De Nelson Tanure a ex-presidente da Reag: os alvos da Compliance Zero
Segunda fase da operação foi deflagrada nesta quarta-feira, 14, pela Polícia Federal
A Polícia Federal deflagrou nesta quarta-feira, 14, a segunda fase da Operação Compliance Zero para investigar um suposto esquema de fraudes financeiras no Banco Master.

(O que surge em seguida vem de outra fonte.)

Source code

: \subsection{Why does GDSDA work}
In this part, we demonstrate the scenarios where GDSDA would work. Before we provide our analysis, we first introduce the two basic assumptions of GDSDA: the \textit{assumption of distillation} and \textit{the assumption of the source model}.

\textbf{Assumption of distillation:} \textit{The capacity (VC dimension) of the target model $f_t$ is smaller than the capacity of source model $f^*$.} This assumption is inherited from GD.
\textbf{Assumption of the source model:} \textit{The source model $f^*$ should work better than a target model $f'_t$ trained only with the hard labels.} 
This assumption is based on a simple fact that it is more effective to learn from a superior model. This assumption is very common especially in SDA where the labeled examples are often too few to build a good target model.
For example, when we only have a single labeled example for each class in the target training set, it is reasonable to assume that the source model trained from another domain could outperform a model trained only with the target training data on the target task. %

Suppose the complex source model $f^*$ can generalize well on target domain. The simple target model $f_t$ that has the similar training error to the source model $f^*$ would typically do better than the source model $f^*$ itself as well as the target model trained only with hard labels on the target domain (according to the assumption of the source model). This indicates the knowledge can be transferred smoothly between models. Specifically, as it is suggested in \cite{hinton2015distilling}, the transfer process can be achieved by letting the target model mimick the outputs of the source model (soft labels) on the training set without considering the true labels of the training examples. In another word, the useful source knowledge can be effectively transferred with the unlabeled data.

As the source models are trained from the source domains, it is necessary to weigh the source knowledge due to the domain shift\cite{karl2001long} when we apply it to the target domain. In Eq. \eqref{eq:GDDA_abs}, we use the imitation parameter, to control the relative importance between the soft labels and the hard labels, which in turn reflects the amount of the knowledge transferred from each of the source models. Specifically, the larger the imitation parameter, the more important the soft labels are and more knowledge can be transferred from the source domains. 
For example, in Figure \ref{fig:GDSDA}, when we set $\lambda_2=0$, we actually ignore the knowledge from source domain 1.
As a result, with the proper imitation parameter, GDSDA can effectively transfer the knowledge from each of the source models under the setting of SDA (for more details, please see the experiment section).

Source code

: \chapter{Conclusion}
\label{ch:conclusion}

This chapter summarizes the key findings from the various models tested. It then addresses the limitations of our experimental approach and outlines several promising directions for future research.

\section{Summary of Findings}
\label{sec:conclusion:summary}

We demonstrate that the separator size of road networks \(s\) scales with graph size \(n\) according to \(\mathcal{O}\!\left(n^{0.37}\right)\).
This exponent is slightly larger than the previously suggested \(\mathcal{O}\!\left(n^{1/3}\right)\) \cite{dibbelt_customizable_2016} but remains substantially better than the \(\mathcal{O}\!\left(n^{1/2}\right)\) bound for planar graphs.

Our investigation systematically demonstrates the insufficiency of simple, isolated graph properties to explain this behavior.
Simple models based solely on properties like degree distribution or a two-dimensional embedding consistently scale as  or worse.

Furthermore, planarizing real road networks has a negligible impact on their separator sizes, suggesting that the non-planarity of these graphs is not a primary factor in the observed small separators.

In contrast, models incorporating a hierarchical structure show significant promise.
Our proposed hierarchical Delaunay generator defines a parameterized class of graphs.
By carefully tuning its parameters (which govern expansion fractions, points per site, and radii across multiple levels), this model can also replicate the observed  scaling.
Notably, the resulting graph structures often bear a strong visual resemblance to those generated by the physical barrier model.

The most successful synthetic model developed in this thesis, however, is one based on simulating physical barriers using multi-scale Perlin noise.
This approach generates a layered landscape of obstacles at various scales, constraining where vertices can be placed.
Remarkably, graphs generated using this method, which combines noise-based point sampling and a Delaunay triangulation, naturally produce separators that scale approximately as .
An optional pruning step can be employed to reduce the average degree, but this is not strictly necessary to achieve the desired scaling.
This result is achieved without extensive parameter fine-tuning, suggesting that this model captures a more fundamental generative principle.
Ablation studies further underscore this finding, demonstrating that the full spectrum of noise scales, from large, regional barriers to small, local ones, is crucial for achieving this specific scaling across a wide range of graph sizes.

Por determinação do ministro Dias Toffoli, do Supremo Tribunal Federal, foram cumpridos 42 mandados de busca e apreensão, além de medidas de sequestro e bloqueio de bens e valores que superam 5,7 bilhões de reais.
Além de Daniel Vorcaro, preso na primeira fase da operação e solto dez dias depois, foram alvo de buscas o pai, a irmã e o cunhado do dono do Master.
O empresário Fabiano Zettel, cunhado de Vorcaro, chegou a ser detido antes de embarcar para Dubai, nos Emirados Árabes Unidos.
Nelson Tanure e João Carlos Mansur
A PF também fez buscas em endereços ligados ao empresário Nelson Tanure (foto) e ao investidor João Carlos Mansur, ex-presidente da gestora de fundos Reag Investimentos.
Os policiais foram à residência de Tanure, mas não o encontraram.
Ele foi localizado no aeroporto do Galeão, no Rio de Janeiro, antes de embarcar em um voo nacional e teve o celular apreendido.
Conhecido por investir em empresas em dificuldades financeiras, Tanure foi denunciado pelo Ministério Público Federal de São Paulo, em 2025. Ele é acusado de usar informações privilegiadas em negociações com ações da construtora Gafisa.
A Reag Investimentos é acusada de estruturar operações com falhas graves na gestão de risco, em desacordo com as normas do Sistema Financeiro Nacional.
Operação Compliance Zero
A primeira fase da Operação Compliance Zero ocorreu em novembro de 2025, quando sete pessoas foram presas, incluindo Vorcaro.
O banqueiro é apontado como o principal integrante do grupo responsável por ter promovido fraudes financeiras com um prejuízo estimado em 12 bilhões de reais.
O foco da investigação está na venda de títulos de crédito falsos pelo Banco Master.
Segundo os investigadores, a instituição financeira emitia Certificados de Depósito Bancário (CDBs) com a promessa de pagar ao cliente até 40% acima da taxa básica do mercado.
O retorno é considerado irreal pelas autoridades.